Worst Jokes Ever

Worst Jokes Ever

What’s the difference between 3 cocks and my sister?

My sister can’t take a joke about cocks in bed.

How many babies does it take to change a lightbulb? Well, obviously not 10; my basement's still dark.

Your earlobes are so big, you can fit your mom inside of them 5000 times and still have room for more!

Why can't orphans play baseball?

Because they don't know where home is.

Spanish is difficult. When my mom gives me food, she says "toma," and that's drink in English, so I always drink my food.

An Aboriginal Australian told me that I was on his farmland.

So I told him he was on my cock.

(I'm Australian btw, respect to my American bros🇺🇸)

I was stark nude. Hehe, I was. I truly and sincerely was.

The nurses giggled and said, "Joseph, why the hell is your wiener so loving?"

My penis purred and stroked their hands. I laughed and said, "I do not know."

Michael Jackson

Why didn't Michael Jackson have a girlfriend? He's afraid of women.

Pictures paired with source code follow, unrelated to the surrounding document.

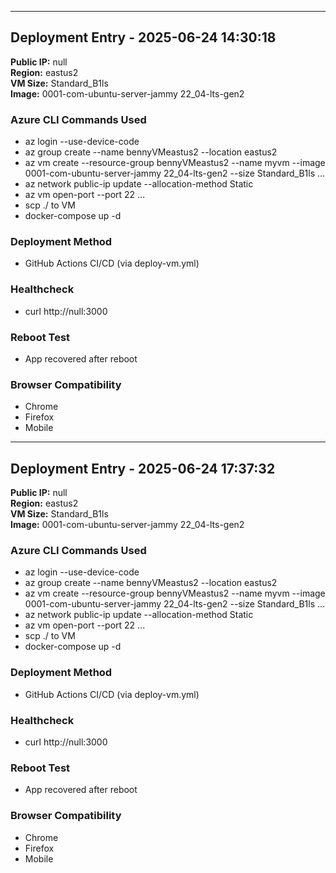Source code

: 
---

## Deployment Entry - 2025-06-24 14:30:18

**Public IP:** null  
**Region:** eastus2  
**VM Size:** Standard_B1ls  
**Image:** 0001-com-ubuntu-server-jammy 22_04-lts-gen2

### Azure CLI Commands Used
- az login --use-device-code
- az group create --name bennyVMeastus2 --location eastus2
- az vm create --resource-group bennyVMeastus2 --name myvm --image 0001-com-ubuntu-server-jammy 22_04-lts-gen2 --size Standard_B1ls ...
- az network public-ip update --allocation-method Static
- az vm open-port --port 22 ...
- scp ./ to VM
- docker-compose up -d

### Deployment Method
- GitHub Actions CI/CD (via deploy-vm.yml)

### Healthcheck
- curl http://null:3000

### Reboot Test
- App recovered after reboot

### Browser Compatibility
- Chrome
- Firefox
- Mobile

---

## Deployment Entry - 2025-06-24 17:37:32

**Public IP:** null  
**Region:** eastus2  
**VM Size:** Standard_B1ls  
**Image:** 0001-com-ubuntu-server-jammy 22_04-lts-gen2

### Azure CLI Commands Used
- az login --use-device-code
- az group create --name bennyVMeastus2 --location eastus2
- az vm create --resource-group bennyVMeastus2 --name myvm --image 0001-com-ubuntu-server-jammy 22_04-lts-gen2 --size Standard_B1ls ...
- az network public-ip update --allocation-method Static
- az vm open-port --port 22 ...
- scp ./ to VM
- docker-compose up -d

### Deployment Method
- GitHub Actions CI/CD (via deploy-vm.yml)

### Healthcheck
- curl http://null:3000

### Reboot Test
- App recovered after reboot

### Browser Compatibility
- Chrome
- Firefox
- Mobile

A black lady goes inside the drug store on Eight Mile Road in the city of Detroit, Michigan, and asks the pharmacist, "I would like to buy a box of tampons."

And then the black lady is asked by the pharmacist, "Do you want to buy the box of mini pads, or do you want to buy the box of maxi pads?"

And then the black lady asks the pharmacist, "What is the difference?"

And then the pharmacist asks the black lady, "What is your flow like?"

And then the black lady tells the pharmacist, "Linoleum."

I got raped when I was 5 in my princess pajamas by my dad. Nobody laughed at these jokes; they just cried.